Problem statement:
State only how many lines below include the string "label".

****************

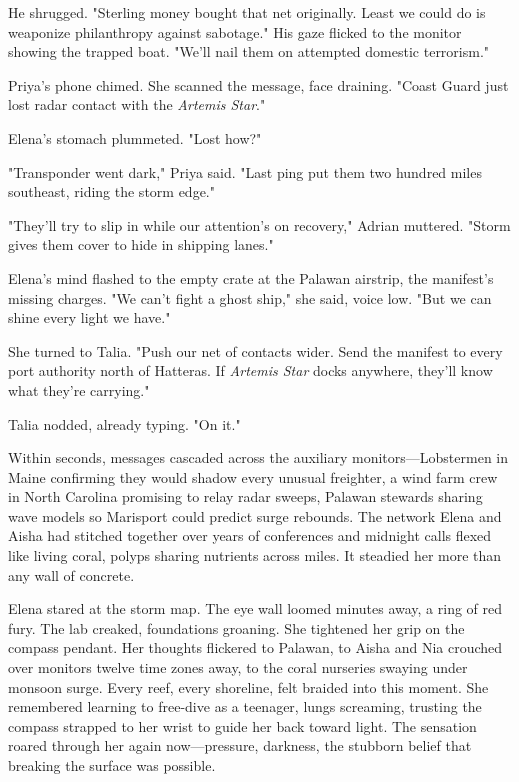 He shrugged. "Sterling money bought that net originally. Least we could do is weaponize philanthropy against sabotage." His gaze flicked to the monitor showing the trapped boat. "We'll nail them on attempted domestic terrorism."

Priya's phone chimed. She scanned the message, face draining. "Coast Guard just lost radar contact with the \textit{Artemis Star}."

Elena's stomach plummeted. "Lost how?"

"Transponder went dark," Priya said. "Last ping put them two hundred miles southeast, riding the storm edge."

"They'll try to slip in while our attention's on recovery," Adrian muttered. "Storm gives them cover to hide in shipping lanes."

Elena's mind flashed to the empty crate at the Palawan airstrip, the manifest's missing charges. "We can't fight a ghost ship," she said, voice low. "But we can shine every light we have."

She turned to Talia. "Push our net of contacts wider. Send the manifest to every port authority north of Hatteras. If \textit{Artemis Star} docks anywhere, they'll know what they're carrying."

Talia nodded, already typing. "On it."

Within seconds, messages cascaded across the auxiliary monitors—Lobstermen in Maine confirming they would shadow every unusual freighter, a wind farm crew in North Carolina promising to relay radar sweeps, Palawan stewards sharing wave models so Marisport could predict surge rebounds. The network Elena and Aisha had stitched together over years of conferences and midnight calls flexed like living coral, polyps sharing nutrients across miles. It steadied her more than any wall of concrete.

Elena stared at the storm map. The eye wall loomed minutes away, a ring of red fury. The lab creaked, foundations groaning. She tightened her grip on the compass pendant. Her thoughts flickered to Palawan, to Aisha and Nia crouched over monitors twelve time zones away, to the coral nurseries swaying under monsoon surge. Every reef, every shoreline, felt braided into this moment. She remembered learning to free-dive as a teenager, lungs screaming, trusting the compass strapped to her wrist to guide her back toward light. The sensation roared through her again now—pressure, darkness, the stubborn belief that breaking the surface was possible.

****************

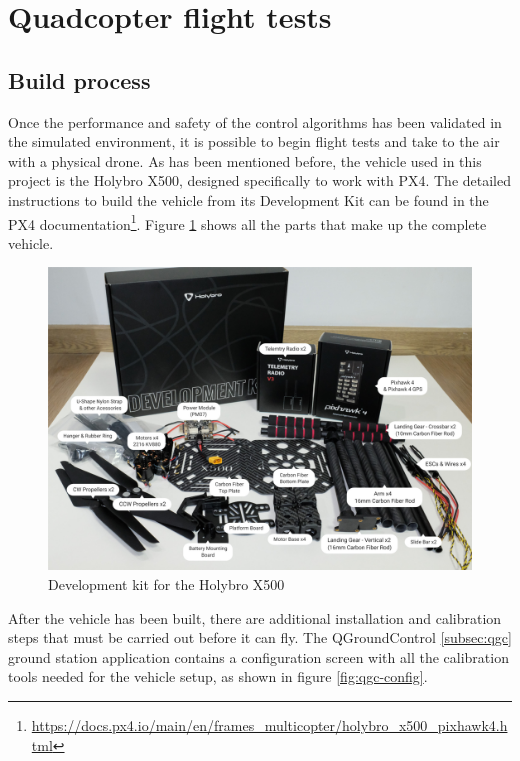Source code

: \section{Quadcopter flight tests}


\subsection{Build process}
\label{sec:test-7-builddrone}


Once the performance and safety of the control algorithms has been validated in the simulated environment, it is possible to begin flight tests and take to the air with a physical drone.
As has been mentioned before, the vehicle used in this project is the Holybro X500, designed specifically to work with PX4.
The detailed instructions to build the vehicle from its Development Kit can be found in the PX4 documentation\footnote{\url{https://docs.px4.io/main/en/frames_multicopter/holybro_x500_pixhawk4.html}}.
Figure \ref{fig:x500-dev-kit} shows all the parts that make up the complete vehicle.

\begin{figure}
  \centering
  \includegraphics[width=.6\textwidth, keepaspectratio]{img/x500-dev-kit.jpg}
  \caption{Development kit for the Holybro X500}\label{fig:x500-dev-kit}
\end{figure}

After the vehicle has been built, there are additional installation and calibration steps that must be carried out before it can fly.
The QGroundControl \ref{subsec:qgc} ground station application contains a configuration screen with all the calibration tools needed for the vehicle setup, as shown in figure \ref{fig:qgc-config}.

****************

Your response:
2